Exeric 01-04-14 03:05 PM

Quote:

Originally Posted by AC_Hacker (Post 34522)
This is why Ground Source Heat Pumps were invented.

-AC

This is true. But your ROI has to include how many days there are in a year where really low temperatures exist. A lot of people use the principle of using the least expensive technology available that will cover 90 to 95 percent of their needs before going to a much more expensive technology that will cover 100 percent of their needs. I'm not one to decide which is best but I think both philosophies have merit.

How long you stay in your present house will enter into that equation.

Ormston 01-04-14 03:21 PM

We currently don't have an inside thermostat, using weather compensation to adjust the buffer tank temperature for the UFH.
Whilst we aim for 20C (68) the house does fluctuate depending on solar gain and occupancy in a room.
House is heated 24/7 to the same temp by a tiny ASHP.

Xringer 01-04-14 03:29 PM

Quote:

Originally Posted by Exeric (Post 34523)
This is true. But your ROI has to include how many days there are in a year where really low temperatures exist. A lot of people use the principle of using the least expensive technology available that will cover 90 to 95 percent of their needs before going to a much more expensive technology that will cover 100 percent of their needs. I'm not one to decide which is best but I think both philosophies have merit.

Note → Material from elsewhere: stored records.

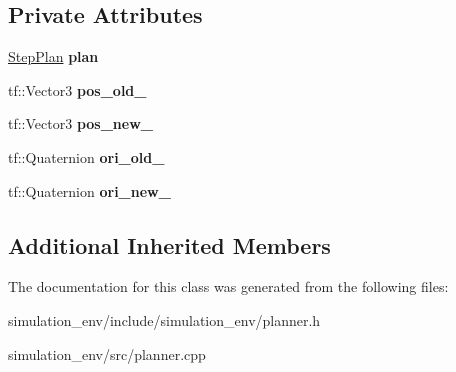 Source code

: \subsection*{Private Attributes}
\begin{DoxyCompactItemize}
\item 
\hyperlink{structStepResposePlanner_1_1StepPlan}{Step\+Plan} {\bfseries plan}\hypertarget{classStepResposePlanner_ac3fb95c79f21607429d8b6bd39e46451}{}\label{classStepResposePlanner_ac3fb95c79f21607429d8b6bd39e46451}

\item 
tf\+::\+Vector3 {\bfseries pos\+\_\+old\+\_\+}\hypertarget{classStepResposePlanner_a071fe84deb0d5fef56137d954cc3b98c}{}\label{classStepResposePlanner_a071fe84deb0d5fef56137d954cc3b98c}

\item 
tf\+::\+Vector3 {\bfseries pos\+\_\+new\+\_\+}\hypertarget{classStepResposePlanner_a201263730eb30540bb8ebdfae2548fc2}{}\label{classStepResposePlanner_a201263730eb30540bb8ebdfae2548fc2}

\item 
tf\+::\+Quaternion {\bfseries ori\+\_\+old\+\_\+}\hypertarget{classStepResposePlanner_a2bf8a7e217249ea9f8ecfb31d13bde7d}{}\label{classStepResposePlanner_a2bf8a7e217249ea9f8ecfb31d13bde7d}

\item 
tf\+::\+Quaternion {\bfseries ori\+\_\+new\+\_\+}\hypertarget{classStepResposePlanner_a6d30759d611861e771bc30116bda63af}{}\label{classStepResposePlanner_a6d30759d611861e771bc30116bda63af}

\end{DoxyCompactItemize}
\subsection*{Additional Inherited Members}


The documentation for this class was generated from the following files\+:\begin{DoxyCompactItemize}
\item 
simulation\+\_\+env/include/simulation\+\_\+env/planner.\+h\item 
simulation\+\_\+env/src/planner.\+cpp\end{DoxyCompactItemize}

How long you stay in your present house will enter into that equation.

Since I'll be 68 this month, I don't plan on living in this house more than another 10 or 15 years.. :p

This is just a freak cold spell. Right now, temperatures are normal in Greenland.
Record Cold Temperatures Are Projected to Hit Much of the U.S. | TIME.com

While the U.S. as a whole has warmed by about 1.3 F (0.71 C)over the past 100 years, winter has seen the fastest warming. Winter nights across the country have warmed about 30% faster than nights over the whole year. Since 1912, the coldest states have warmed nearly twice as fast as the rest of the country. In a warming world, winter loses its sting.


This kind of cold snap should be a rarity, in the coming decades.
If my ASHP Sanyos wear out, I'll buy more of the same.

AC_Hacker 01-04-14 05:15 PM

Quote:

Originally Posted by Exeric (Post 34523)
... your ROI has to include how many days there are in a year where really low temperatures exist. A lot of people use the principle of using the least expensive technology available...

Sounds really sensible if you are in California right now and the weather is fairly pleasant.

Quote:

Originally Posted by Xringer (Post 34525)
...This kind of cold snap should be a rarity, in the coming decades. If my ASHP Sanyos wear out, I'll buy more of the same.

If you had three Sanyos, or maybe four Sanyos you might be able to ride out this foul streak with ease.

* * *

But the kind of weather you are now facing is the situation that Ground source Heat Pumps were made to handle well.


Twenty-five feet down in the ground, the temperature is around 47 degrees F, not -4 degrees F.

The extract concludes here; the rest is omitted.